Why Consolidating COB & MSP Data Collections Are Crucial for Health Plan Revenue Recovery & Compliance

Consolidating COB & MSP Data Collections Are Crucial for Health Plan Revenue Recovery & Compliance

The Centers for Medicare and Medicaid Services (CMS) requires MA and PDP health plans to update systems timely and accurately. Consolidating and analyzing COB & MSP data collections while maximizing recovery options and complying with CMS regulations is a challenging task. Incorrect data sets can easily contribute to non-compliance and lead to inaccurate claims payments, costing organizations hundreds of thousands of dollars every year.

About MSP and COB

Medicare Secondary Payer (MSP), the process within medical claims adjudication, determines if members have other health insurance coverage. CMS’ MSP data is a monthly, cumulative file.

Coordination of Benefits (COB), the process within pharmacy claims, determines if members have additional prescription drug coverage. COB data is a daily file with annual full-replacement files.

CMS reviews these processes in the One-Third Financial Audit.

Without the support of a software tool, consuming and processing CMS’ MSP & COB data is a complex, labor-intensive process.

SyncRecon

CODY’s Membership Suite™ Reconciliation System bridges the gap between CMS’ requirements and health plans’ administration of MSP & COB processes.

SyncRecon™ is a data-driven system that ingests your plan membership and CMS-generated files to identify actionable MSP & COB cases.

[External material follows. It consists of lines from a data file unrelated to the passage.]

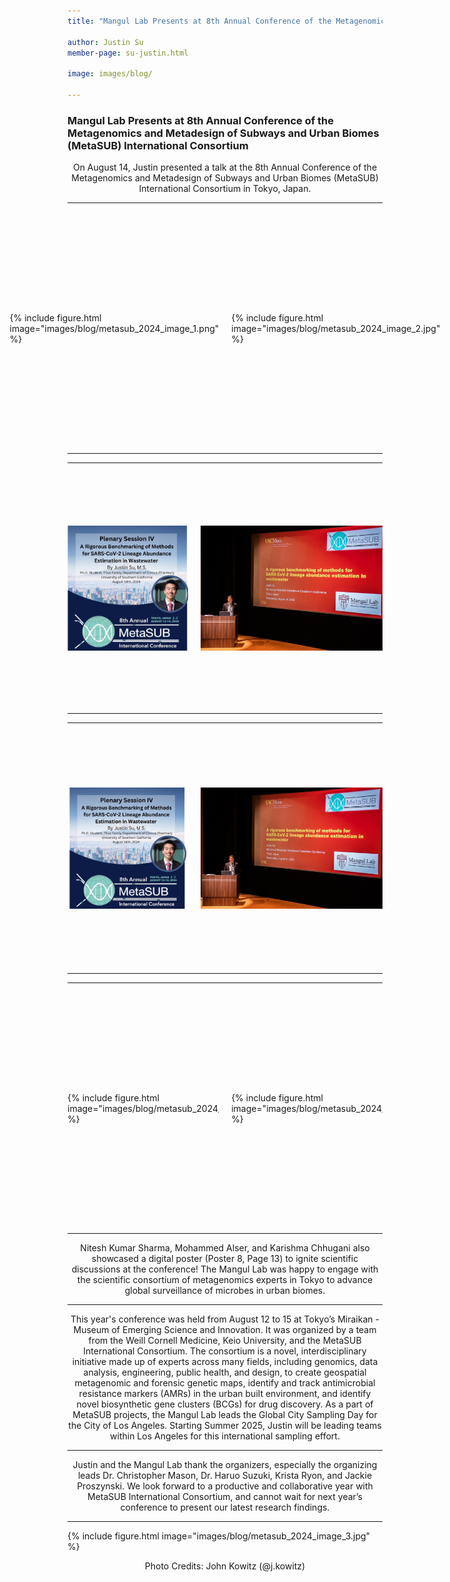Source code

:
 ```yaml
---
title: "Mangul Lab Presents at 8th Annual Conference of the Metagenomics and Metadesign of Subways and Urban Biomes (MetaSUB) International Consortium"

author: Justin Su
member-page: su-justin.html

image: images/blog/

---
```

### Mangul Lab Presents at 8th Annual Conference of the Metagenomics and Metadesign of Subways and Urban Biomes (MetaSUB) International Consortium

<p style="text-align: center;">
On August 14, Justin presented a talk at the 8th Annual Conference of the Metagenomics and 
Metadesign of Subways and Urban Biomes (MetaSUB) International Consortium in Tokyo, Japan. 
</p>


---

<div style="display: flex; justify-content: center; align-items: center; gap: 20px; margin: 100px 0;">
  <div style="height: 200px; display: flex; align-items: center;">
    {% include figure.html image="images/blog/metasub_2024_image_1.png" %}
  </div>
  <div style="height: 200px; display: flex; align-items: center;">
    {% include figure.html image="images/blog/metasub_2024_image_2.jpg" %}
  </div>
</div>

---

---

<div style="display: flex; justify-content: center; align-items: center; gap: 20px; margin: 100px 0;">
  <div style="height: 200px; display: flex; align-items: center; overflow: hidden;">
    <img src="images/blog/metasub_2024_image_1.png" style="height: 100%; width: auto; object-fit: cover;" alt="Image 1"/>
  </div>
  <div style="height: 200px; display: flex; align-items: center; overflow: hidden;">
    <img src="images/blog/metasub_2024_image_2.jpg" style="height: 100%; width: auto; object-fit: cover;" alt="Image 2"/>
  </div>
</div>


---

---

<div style="display: flex; justify-content: center; align-items: center; gap: 20px; margin: 100px 0;">
  <div style="height: 200px; display: flex; align-items: center; justify-content: center;">
    <img src="images/blog/metasub_2024_image_1.png" style="max-height: 100%; width: auto;" alt="Image 1"/>
  </div>
  <div style="height: 200px; display: flex; align-items: center; justify-content: center;">
    <img src="images/blog/metasub_2024_image_2.jpg" style="max-height: 100%; width: auto;" alt="Image 2"/>
  </div>
</div>


---

---

<div style="display: flex; justify-content: center; align-items: center; gap: 20px; margin: 100px 0;">
  <div style="height: 200px; display: flex; align-items: center; overflow: hidden;">
    {% include figure.html image="images/blog/metasub_2024_image_1.png" %}
  </div>
  <div style="height: 200px; display: flex; align-items: center; overflow: hidden;">
    {% include figure.html image="images/blog/metasub_2024_image_2.jpg" %}
  </div>
</div>

---



<p style="text-align: center;">
Nitesh Kumar Sharma, Mohammed Alser, and Karishma Chhugani also showcased a digital poster (Poster 8, Page 13) to ignite 
scientific discussions at the conference! The Mangul Lab was happy to engage with the scientific consortium of 
metagenomics experts in Tokyo to advance global surveillance of microbes in urban biomes. 
</p>

---

<p style="text-align: center;">
This year's conference was held from August 12 to 15 at Tokyo’s Miraikan - Museum of Emerging Science and Innovation. 
It was organized by a team from the Weill Cornell Medicine, Keio University, and the MetaSUB International Consortium. 
The consortium is a novel, interdisciplinary initiative made up of experts across many fields, including genomics, 
data analysis, engineering, public health, and design, to create geospatial metagenomic and forensic genetic maps, 
identify and track antimicrobial resistance markers (AMRs) in the urban built environment, and identify novel biosynthetic 
gene clusters (BCGs) for drug discovery. As a part of MetaSUB projects, the Mangul Lab leads the Global City Sampling 
Day for the City of Los Angeles. Starting Summer 2025, Justin will be leading teams within Los Angeles for this 
international sampling effort. 
</p>

---

<p style="text-align: center;">
Justin and the Mangul Lab thank the organizers, especially the organizing leads Dr. Christopher Mason, 
Dr. Haruo Suzuki, Krista Ryon, and Jackie Proszynski. We look forward to a productive and collaborative 
year with MetaSUB International Consortium, and cannot wait for next year’s conference to present our latest research findings. 
</p>

---

{% include figure.html image="images/blog/metasub_2024_image_3.jpg" %}

<p style="text-align: center;">
Photo Credits: John Kowitz (@j.kowitz)
</p>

The system creates transactional records for appropriate validation and dispositioning while producing valuable reporting for downstream processes.

The following SyncRecon™ modules are essential to MSP & COB processing:

Other Health Insurance (OHI): Our OHI solution combines the MSP & COB modules to optimize data management and produce clean validation records.

  • MSP Module
    Uses CMS’ Part C MSP file to identify possible records for capitation recovery and validation. Removes duplicates, efficiently groups records, tracks ECRS submissions and reconciles primacy flags in a claims payment system. Pairs with the COB module to increase efficiency and identify overlaps in both CMS files.
  • COB Module
    Uses CMS’ Part D COB file and customizable business rules to identify new enrollees and annual records within the CMS regulatory timeframe. Supports updates to downstream claim systems. Mitigates risk, increases accuracy, and decreases admin costs. Identifies tracks and maintains members’ 12-month COB history to minimize unnecessary outreach and reduce bothersome member correspondence. Supports maintenance of accurate TrOOP data. Satisfies requirements within the One-third Financial Audit.

SyncRecon™ Maximizes Recovery and Supports Health Plan Operations

Whether our SyncRecon™ system is used as a stand-alone solution or combined with BPaaS, our clients have realized a substantial net gain in recoveries during a three-year period. Our system provides quarterly financial reporting to keep clients abreast of MSP recovery activities.

By implementing CODY’s SyncRecon™ & BPaaS solution, a leading not-for-profit healthcare system in the Southwest with an average membership of 30,800 realized an overall ROI of 379%.

In addition, clients become more proficient in administering these processes to ensure ongoing compliance with CMS requirements.

SyncRecon™ maintains a detailed audit trail of MSP & COB records with associated updates and member correspondence which is crucial for CMS audits. Since switching to SyncRecon™, all clients using Membership Suite™ tools report no findings or observations during their One-Third Financial Audits.

SyncRecon™ Benefits

  • Send and receive MSP & COB updates to COB Contractor (Electronic Correspondence Referral System (ECRS) manually or via the SyncRecon™ ECRS batch process
  • Maintain MSP & COB information at a member level, including CMS data records
  • Weekly and monthly reporting provided, including quarterly financial reports to determine recovery amounts from CMS
  • Weekly OHI data for proper disposition in PBM and claim systems
  • Provide Third Party Liability (TPL) data sets to assist in obtaining maximum recovery dollars when performing subrogation activities
  • Streamline processing to gain efficiencies and increase ECRS acceptance rates

When & Why Business Process as a Service (BPaaS) Makes Sense

As CMS’ transactional processing becomes more complex and administrative costs continue to rise, health plans must discover new ways to increase efficiency and maximize outcomes.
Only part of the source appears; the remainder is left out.